Dataset entries
#####

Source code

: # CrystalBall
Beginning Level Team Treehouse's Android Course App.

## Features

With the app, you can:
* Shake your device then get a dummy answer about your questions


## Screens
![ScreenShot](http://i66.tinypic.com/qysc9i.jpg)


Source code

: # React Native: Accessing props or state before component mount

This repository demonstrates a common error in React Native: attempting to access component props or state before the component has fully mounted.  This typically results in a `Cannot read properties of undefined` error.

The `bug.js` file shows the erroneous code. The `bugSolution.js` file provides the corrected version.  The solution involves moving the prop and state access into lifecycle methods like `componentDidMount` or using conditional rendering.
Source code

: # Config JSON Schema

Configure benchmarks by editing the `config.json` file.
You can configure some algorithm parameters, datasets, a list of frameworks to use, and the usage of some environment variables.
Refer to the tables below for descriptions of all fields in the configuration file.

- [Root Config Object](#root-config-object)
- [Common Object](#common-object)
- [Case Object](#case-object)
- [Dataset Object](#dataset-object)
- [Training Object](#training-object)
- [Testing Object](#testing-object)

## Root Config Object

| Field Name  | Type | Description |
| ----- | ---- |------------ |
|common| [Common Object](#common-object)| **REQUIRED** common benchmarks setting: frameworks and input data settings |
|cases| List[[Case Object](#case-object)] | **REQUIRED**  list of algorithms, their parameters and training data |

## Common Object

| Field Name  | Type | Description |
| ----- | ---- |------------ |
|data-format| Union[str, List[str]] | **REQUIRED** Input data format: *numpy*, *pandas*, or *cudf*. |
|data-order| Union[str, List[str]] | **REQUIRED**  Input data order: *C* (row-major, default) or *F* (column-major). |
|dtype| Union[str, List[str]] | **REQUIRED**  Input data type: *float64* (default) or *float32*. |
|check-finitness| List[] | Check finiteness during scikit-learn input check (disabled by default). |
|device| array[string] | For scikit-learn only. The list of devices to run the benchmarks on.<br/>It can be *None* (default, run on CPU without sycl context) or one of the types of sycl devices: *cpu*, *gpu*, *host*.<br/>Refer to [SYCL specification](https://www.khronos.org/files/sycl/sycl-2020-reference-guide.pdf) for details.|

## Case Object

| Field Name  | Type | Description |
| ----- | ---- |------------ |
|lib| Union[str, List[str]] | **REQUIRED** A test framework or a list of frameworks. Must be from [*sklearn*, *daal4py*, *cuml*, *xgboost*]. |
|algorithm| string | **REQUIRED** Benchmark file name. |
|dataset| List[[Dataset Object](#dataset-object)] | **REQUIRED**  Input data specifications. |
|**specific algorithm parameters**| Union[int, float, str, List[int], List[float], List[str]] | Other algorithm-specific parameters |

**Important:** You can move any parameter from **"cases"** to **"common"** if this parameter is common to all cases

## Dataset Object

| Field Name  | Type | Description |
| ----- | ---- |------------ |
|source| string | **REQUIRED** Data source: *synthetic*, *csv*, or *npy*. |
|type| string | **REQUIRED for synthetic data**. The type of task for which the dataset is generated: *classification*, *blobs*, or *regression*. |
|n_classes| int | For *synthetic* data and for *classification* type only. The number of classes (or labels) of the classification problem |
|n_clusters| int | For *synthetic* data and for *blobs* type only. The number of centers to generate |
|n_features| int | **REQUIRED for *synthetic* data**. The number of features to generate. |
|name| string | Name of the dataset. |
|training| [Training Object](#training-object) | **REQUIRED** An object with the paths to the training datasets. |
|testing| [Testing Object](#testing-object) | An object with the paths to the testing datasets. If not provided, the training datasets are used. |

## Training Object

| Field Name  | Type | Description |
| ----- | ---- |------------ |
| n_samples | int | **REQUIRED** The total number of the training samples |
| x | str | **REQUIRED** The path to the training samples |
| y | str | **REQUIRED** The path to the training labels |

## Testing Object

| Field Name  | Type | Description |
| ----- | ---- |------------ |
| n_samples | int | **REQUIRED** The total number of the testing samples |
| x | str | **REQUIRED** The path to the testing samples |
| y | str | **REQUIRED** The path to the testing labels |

#####

Work required
Give back exactly the lines above, from the line containing "to generate |" through the line containing "to the training samples |", with both end lines and nothing more.

Exercise response
|n_clusters| int | For *synthetic* data and for *blobs* type only. The number of centers to generate |
|n_features| int | **REQUIRED for *synthetic* data**. The number of features to generate. |
|name| string | Name of the dataset. |
|training| [Training Object](#training-object) | **REQUIRED** An object with the paths to the training datasets. |
|testing| [Testing Object](#testing-object) | An object with the paths to the testing datasets. If not provided, the training datasets are used. |

## Training Object

| Field Name  | Type | Description |
| ----- | ---- |------------ |
| n_samples | int | **REQUIRED** The total number of the training samples |
| x | str | **REQUIRED** The path to the training samples |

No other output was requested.